Photo Essays

Community Health: A Society in Transition (South Africa)

Photos and Captions by Araceli Curiel

In the summer of 2007, I participated with 15 other students in a graduate study abroad program to South Africa that focused on community health issues, including chronic and infectious diseases, reproductive health, and HIV/AIDS treatment and prevention. The first three weeks were in Cape Town, and included lectures, seminars, township tours and a one week mini-internship with a local organization. The lectures were organized by the University of Cape Town, Medical School, while the program was lead by Steinhardt Professor Sally Guttmacher. We had the opportunity to visits clinics in the township areas and interact with the health professionals that run the clinics. The last week of the program, we traveled to the Western Cape, Kwazulu-Natal region. This region has the highest HIV/AIDS prevalence in the world. During our township tour of Nyanga and Langa, outside Cape Town, we visited the interior of a cluster of homes as part of our introduction to township living. We saw children playing jump rope in the courtyard. These three boys were waiting on the sidelines as they watched others play.

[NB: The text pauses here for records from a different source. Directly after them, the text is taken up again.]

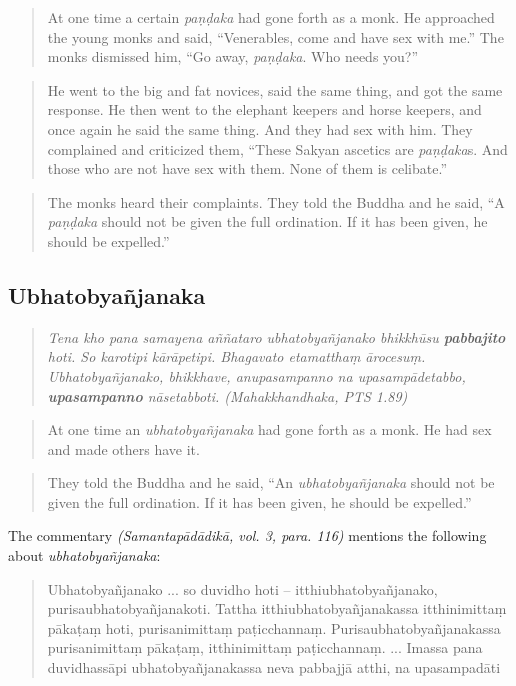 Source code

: \medskip

\begin{quote}
At one time a certain {\em paṇḍaka} had gone forth as a monk. He approached the young monks and said, “Venerables, come and have sex with me.”
The monks dismissed him, “Go away, {\em paṇḍaka}. Who needs you?”
\end{quote}
\begin{quote}
He went to the big and fat novices, said the same thing, and got the same response.
He then went to the elephant keepers and horse keepers, and once again he said the same thing. And they had sex with him. They complained and criticized them, “These Sakyan ascetics are {\em paṇḍaka}s. And those who are not have sex with them. None of them is celibate.”
\end{quote}
\begin{quote}
The monks heard their complaints. They told the Buddha and he said, “A {\em paṇḍaka} should not be given the full ordination. If it has been given, he should be expelled.”
\end{quote}



\subsection{Ubhatob­yañ­janaka}

\begin{quote}
{\em Tena kho pana samayena aññataro ubhatobyañjanako bhikkhūsu \textbf{pabbajito} hoti. So karotipi kārāpetipi. Bhagavato etamatthaṃ ārocesuṃ. Ubhatobyañjanako, bhikkhave, anupasampanno na upasampādetabbo, \textbf{upasampanno} nāsetabboti. (Mahakkhandhaka, PTS 1.89)}
\end{quote}

\medskip

\begin{quote}
At one time an {\em ubhatob­yañ­janaka} had gone forth as a monk. He had sex and made others have it.
\end{quote}
\begin{quote}
They told the Buddha and he said, “An {\em ubhatob­yañ­janaka} should not be given the full ordination. If it has been given, he should be expelled.”
\end{quote}

The commentary {\em (Samantapādādikā, vol. 3, para. 116)} mentions the following about {\em ubhatob­yañ­janaka}:

\begin{quote}
Ubhatobyañjanako ... so duvidho hoti – itthiubhatobyañjanako, purisaubhatobyañjanakoti. Tattha itthiubhatobyañjanakassa itthinimittaṃ pākaṭaṃ hoti, purisanimittaṃ paṭicchannaṃ. Purisaubhatobyañjanakassa purisanimittaṃ pākaṭaṃ, itthinimittaṃ paṭicchannaṃ. ... Imassa pana duvidhassāpi ubhatobyañjanakassa neva pabbajjā atthi, na upasampadāti
\end{quote}

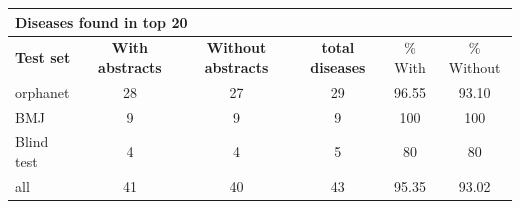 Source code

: \documentclass[10pt,letterpaper,final]{article}
\begin{document}
\begin{center}
\begin{small}
\begin{tabular}{l|cc||ccc}
	\multicolumn{6}{l}{\textbf{Diseases found in top 20}} \\ \hline
\textbf{Test set} & \textbf{With abstracts} &	\textbf{Without abstracts}	 &	\textbf{total diseases} &	\% With &\% Without \\ \hline
orphanet    &    28   &   27   & 29      & 96.55     & 93.10 \\
BMJ	        &    9   &    9  &    9   &   100   & 100 \\
Blind test	&    4   &    4  &    5   &    80  & 80 \\ \hline \hline
all	        &    41   &  40    &   43    &   95.35   & 93.02 \\ \hline
\end{tabular}
\end{small}
\end{center}
\end{document}
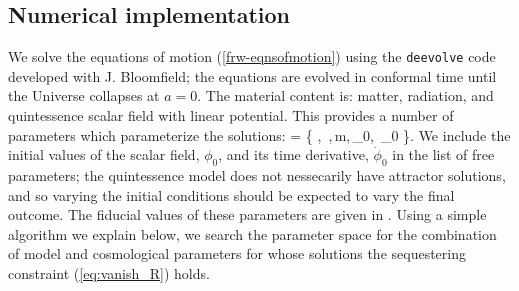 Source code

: \documentclass[amsmath,amssymb,10pt,twocolumn,eqsecnum]{revtex4}
\begin{document}
\subsection{Numerical implementation}

We solve the equations of motion (\ref{frw-eqnsofmotion}) using the  {\tt deevolve} code developed with J. Bloomfield; the equations are evolved in conformal time until the Universe collapses at $a=0$.  The material content is: matter, radiation, and quintessence scalar field with linear potential. This provides a number of parameters which  parameterize the solutions: 
\bea
{} = \left\{ , \,,\,m,\,\phi_0, \,\dot{\phi}_0 \right\}.
\eea
We include the initial values of the scalar field, $\phi_0$, and its time derivative, $\dot{\phi}_0$ in the list of free parameters; the quintessence model does not nessecarily have attractor solutions, and so varying the initial conditions should be expected to vary the final outcome. The fiducial values of these parameters are given in . Using a simple algorithm we explain below, we search the parameter space for the combination of model and cosmological parameters for whose solutions the sequestering constraint (\ref{eq:vanish_R}) holds. 
\end{document}
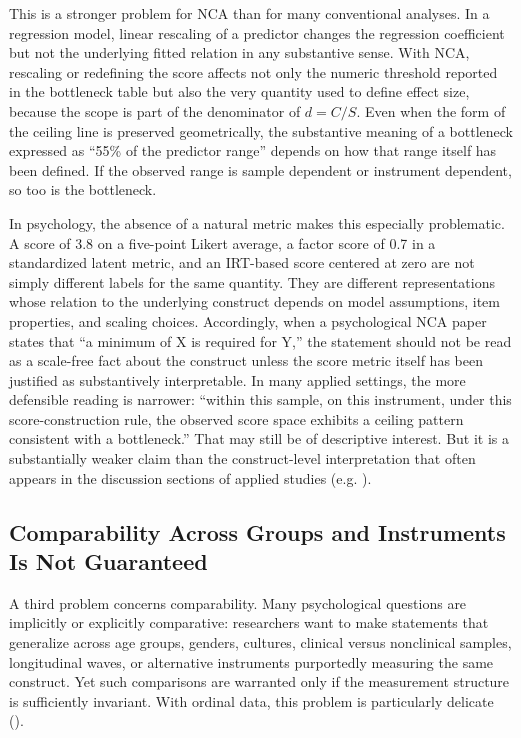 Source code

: \documentclass[
  man,
  longtable,
  nolmodern,
  notxfonts,
  notimes,
  colorlinks=true,linkcolor=blue,citecolor=blue,urlcolor=blue]{apa7}
\begin{document}
This is a stronger problem for NCA than for many conventional analyses.
In a regression model, linear rescaling of a predictor changes the
regression coefficient but not the underlying fitted relation in any
substantive sense. With NCA, rescaling or redefining the score affects
not only the numeric threshold reported in the bottleneck table but also
the very quantity used to define effect size, because the scope is part
of the denominator of \(d = C/S\). Even when the form of the ceiling
line is preserved geometrically, the substantive meaning of a bottleneck
expressed as ``55\% of the predictor range'' depends on how that range
itself has been defined. If the observed range is sample dependent or
instrument dependent, so too is the bottleneck.

In psychology, the absence of a natural metric makes this especially
problematic. A score of 3.8 on a five-point Likert average, a factor
score of 0.7 in a standardized latent metric, and an IRT-based score
centered at zero are not simply different labels for the same quantity.
They are different representations whose relation to the underlying
construct depends on model assumptions, item properties, and scaling
choices. Accordingly, when a psychological NCA paper states that ``a
minimum of X is required for Y,'' the statement should not be read as a
scale-free fact about the construct unless the score metric itself has
been justified as substantively interpretable. In many applied settings,
the more defensible reading is narrower: ``within this sample, on this
instrument, under this score-construction rule, the observed score space
exhibits a ceiling pattern consistent with a bottleneck.'' That may
still be of descriptive interest. But it is a substantially weaker claim
than the construct-level interpretation that often appears in the
discussion sections of applied studies (e.g.
).

\subsection{Comparability Across Groups and Instruments Is Not
Guaranteed}\label{comparability-across-groups-and-instruments-is-not-guaranteed}

A third problem concerns comparability. Many psychological questions are
implicitly or explicitly comparative: researchers want to make
statements that generalize across age groups, genders, cultures,
clinical versus nonclinical samples, longitudinal waves, or alternative
instruments purportedly measuring the same construct. Yet such
comparisons are warranted only if the measurement structure is
sufficiently invariant. With ordinal data, this problem is particularly
delicate ().
\end{document}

On the last day of our internships with a local non-governmental organization called Sonke Gender Justice, we visited the Drakenstein Juvenile Correctional Facility and conducted a focus group with inmates about the One Man Can Campaign. This is a program to empower men in the fight against gender-based violence and HIV/AIDS. A group of inmate leaders teaches others about gender-based violence and HIV/AIDS. The purpose of the focus group was to evaluate how the one Man Can Campaign was working and to find out what additional resources they need to mentor and educate others. Here they are enjoying a break with visitors from a British Christian Group. Sonke is a non-governmental organization, working in the townships of Cape Town. Their vision is a Southern African region in which men, women, youth and children can enjoy equitable, healthy, and happy relationships that contribute to the development of a just and democratic society.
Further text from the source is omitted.